Hassan was unable to travel with his laptop, so he captured the footage on SD cards that he guarded until Mahdavian was able to arrange local contacts in each country to copy and ship the original footage to the US. Once she had the footage, Hassan wiped his SD cards and shot new material. But it was only the first challenge to get the footage safely to the post-production facilities. Oher challenges lay ahead in making the footage into a movie.

“Fortunately, we had an incredible team in sound and color that took the footage from raw mobile phone material to something that felt cinematic and professional,” says Mahdavian.

Belongings

Along with Midnight Traveler, visitors to the DOXA Film Festival can also enjoy some amazing South Asian film and videos from the 1990s that have been selected to play in the Longing and Belonging Program. The curator of this program, Zool Suleman, who is also co-founder and editor of South Asian art and literature magazine Rungh, approached DOXA and got the program and its films and videos to be part of this year’s festival.

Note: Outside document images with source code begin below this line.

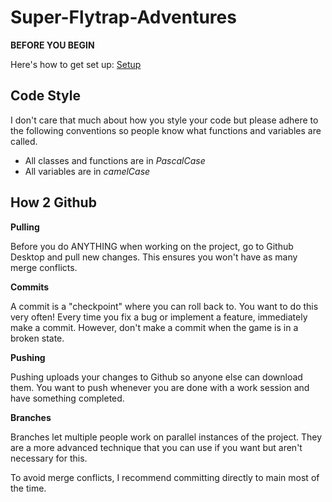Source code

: # Super-Flytrap-Adventures

**BEFORE YOU BEGIN**

Here's how to get set up: [Setup](Setup.md)

## Code Style

I don't care that much about how you style your code but please adhere to the following conventions so people know what functions and variables are called.

* All classes and functions are in *PascalCase*
* All variables are in *camelCase*

## How 2 Github

**Pulling**

Before you do ANYTHING when working on the project, go to Github Desktop and pull new changes. This ensures you won't have as many merge conflicts.

**Commits**

A commit is a "checkpoint" where you can roll back to. You want to do this very often! Every time you fix a bug or implement a feature, immediately make a commit. However, don't make a commit when the game is in a broken state.

**Pushing**

Pushing uploads your changes to Github so anyone else can download them. You want to push whenever you are done with a work session and have something completed.

**Branches**

Branches let multiple people work on parallel instances of the project. They are a more advanced technique that you can use if you want but aren't necessary for this.

To avoid merge conflicts, I recommend committing directly to main most of the time.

“The program at DOXA is part of Rungh’s ongoing project to make visible the invisible cultural histories of racialized groups in Canada,” says Suleman.

Still from Surviving Sabu, 1998.

When asked about the program’s name, Suleman talks about the “racialized migrants, and those born of such communities in Canada, that often struggle with understanding “there” (longing), while “living here “ (belonging).

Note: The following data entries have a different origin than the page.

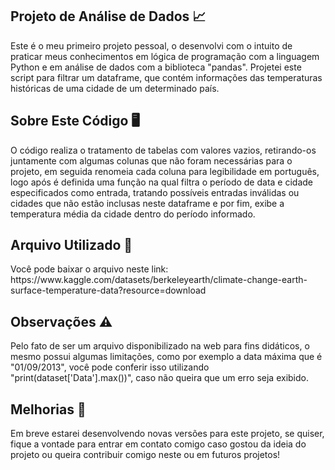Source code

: <h2> Projeto de Análise de Dados 📈 </h2>

<p> Este é o meu primeiro projeto pessoal, o desenvolvi com o intuito de praticar meus conhecimentos em lógica de programação com a linguagem Python e em análise de dados com a biblioteca "pandas". Projetei este script para filtrar um dataframe, que contém informações das temperaturas históricas de uma cidade de um determinado país. </p>

<h2> Sobre Este Código 🖥️ </h2>

<p> O código realiza o tratamento de tabelas com valores vazios, retirando-os juntamente com algumas colunas que não foram necessárias para o projeto, em seguida renomeia cada coluna para legibilidade em português, logo após é definida uma função na qual filtra o período de data e cidade especificados como entrada, tratando possíveis entradas inválidas ou cidades que não estão inclusas neste dataframe e por fim, exibe a temperatura média da cidade dentro do período informado. </p>

<h2> Arquivo Utilizado 📁 </h2>

<p> Você pode baixar o arquivo neste link: https://www.kaggle.com/datasets/berkeleyearth/climate-change-earth-surface-temperature-data?resource=download </p>

<h2> Observações ⚠️ </h2>

<p> Pelo fato de ser um arquivo disponibilizado na web para fins didáticos, o mesmo possui algumas limitações, como por exemplo a data máxima que é "01/09/2013", você pode conferir isso utilizando "print(dataset['Data'].max())", caso não queira que um erro seja exibido. </p>

<h2> Melhorias 🔧 </h2>

<p> Em breve estarei desenvolvendo novas versões para este projeto, se quiser, fique a vontade para entrar em contato comigo caso gostou da ideia do projeto ou queira contribuir comigo neste ou em futuros projetos! </p>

“Multiculturalism does not “fix” these issues, but often exacerbates them,” says Suleman.

The program focuses on the 1990s because it was a time of significant cultural production in the South Asian community in Canada. When asked what he hopes the audiences of the Longing and Belonging program takes from the films and videos they watch, Suleman says: “I hope that they leave wanting to know more about what they see. The Longing and Belonging program is just a small piece of what was taking place in the 1990s. Many of the topics from that time, continue to influence films which are made today.”

Similarly, Mahdavian hopes that the audience of Midnight Traveler feels they have had a chance to see the journey of a refugee through new eyes.

“The topic is often in the news, but I don’t think we often get beyond the common black-and-white depictions of the situation. With this family, we get a chance to see the whole experience through insider eyes,” says Mahdavian.

The human spirit is on display in these films and programs and available to the public, thanks to the DOXA Film Festival.